UNITED STATES
SECURITIES AND EXCHANGE COMMISSION
Washington, D.C. 20549
FORM 8-K
CURRENT REPORT
Pursuant to Section 13 or 15(d) of the
Pursuant to Section 13 or 15(d) of the
Securities Exchange Act of 1934
Date of Report (Date of earliest event reported): February 15, 2022
PLAYAGS, INC.
(Exact name of registrant as specified in its charter)
Nevada | 001-38357 | 46-3698600 |
(State of Incorporation) | (Commission File Number) | (IRS Employer Identification Number) |
6775 S. Edmond St., Suite #300
Las Vegas, Nevada 89118
(Address of principal executive offices) (Zip Code)
(702) 722-6700
(Registrant’s telephone number, including area code)
N/A
(Former Name or Former Address, if Changed Since Last Report)
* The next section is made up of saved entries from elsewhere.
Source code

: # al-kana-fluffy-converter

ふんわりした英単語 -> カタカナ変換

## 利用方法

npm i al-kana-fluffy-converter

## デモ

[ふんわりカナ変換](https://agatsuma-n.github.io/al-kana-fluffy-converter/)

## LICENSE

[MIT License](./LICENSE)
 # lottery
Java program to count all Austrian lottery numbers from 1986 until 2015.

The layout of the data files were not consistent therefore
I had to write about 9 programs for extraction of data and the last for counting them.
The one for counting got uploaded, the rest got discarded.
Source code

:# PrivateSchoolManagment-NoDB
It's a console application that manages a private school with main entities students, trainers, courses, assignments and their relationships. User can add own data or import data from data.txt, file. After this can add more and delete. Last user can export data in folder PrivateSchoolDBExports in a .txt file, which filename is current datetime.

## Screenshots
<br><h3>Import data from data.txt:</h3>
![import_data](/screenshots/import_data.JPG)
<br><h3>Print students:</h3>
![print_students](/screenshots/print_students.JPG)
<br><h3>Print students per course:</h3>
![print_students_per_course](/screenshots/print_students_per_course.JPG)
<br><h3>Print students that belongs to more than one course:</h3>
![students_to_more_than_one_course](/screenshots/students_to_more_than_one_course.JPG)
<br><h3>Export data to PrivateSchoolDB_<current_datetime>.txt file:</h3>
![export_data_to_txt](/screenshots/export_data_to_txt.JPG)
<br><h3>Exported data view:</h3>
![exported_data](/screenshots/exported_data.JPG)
Check the appropriate box below if the Form 8-K filing is intended to simultaneously satisfy the filing obligation of the registrant under any of the following provisions:
☐ | Written communications pursuant to Rule 425 under the Securities Act (17 CFR 230.425) |
☐ | Soliciting material pursuant to Rule 14a-12 under the Exchange Act (17 CFR 240.14a-12) |
☐ | Pre-commencement communications pursuant to Rule 14d-2(b) under the Exchange Act (17 CFR 240.14d-2(b)) |
☐ | Pre-commencement communications pursuant to Rule 13e-4(c) under the Exchange Act (17 CFR 240.13e-4(c)) |
Title of each class | Trading Symbol(s) | Name of each exchange on which registered |
Common stock, $0.01 par value | AGS | New York Stock Exchange |
Indicate by check mark whether the registrant is an emerging growth company as defined in Rule 405 of the Securities Act of 1933 (§230.405 of this chapter) or Rule 12b-2 of the Securities Exchange Act of 1934 (§240.12b-2 of this chapter).
Emerging growth company ☒
If an emerging growth company, indicate by check mark if the registrant has elected not to use the extended transition period for complying with any new or revised financial accounting standards provided pursuant to Section 13(a) of the Exchange Act. ☒
Item 1.01 Entry into Material Definitive Agreement.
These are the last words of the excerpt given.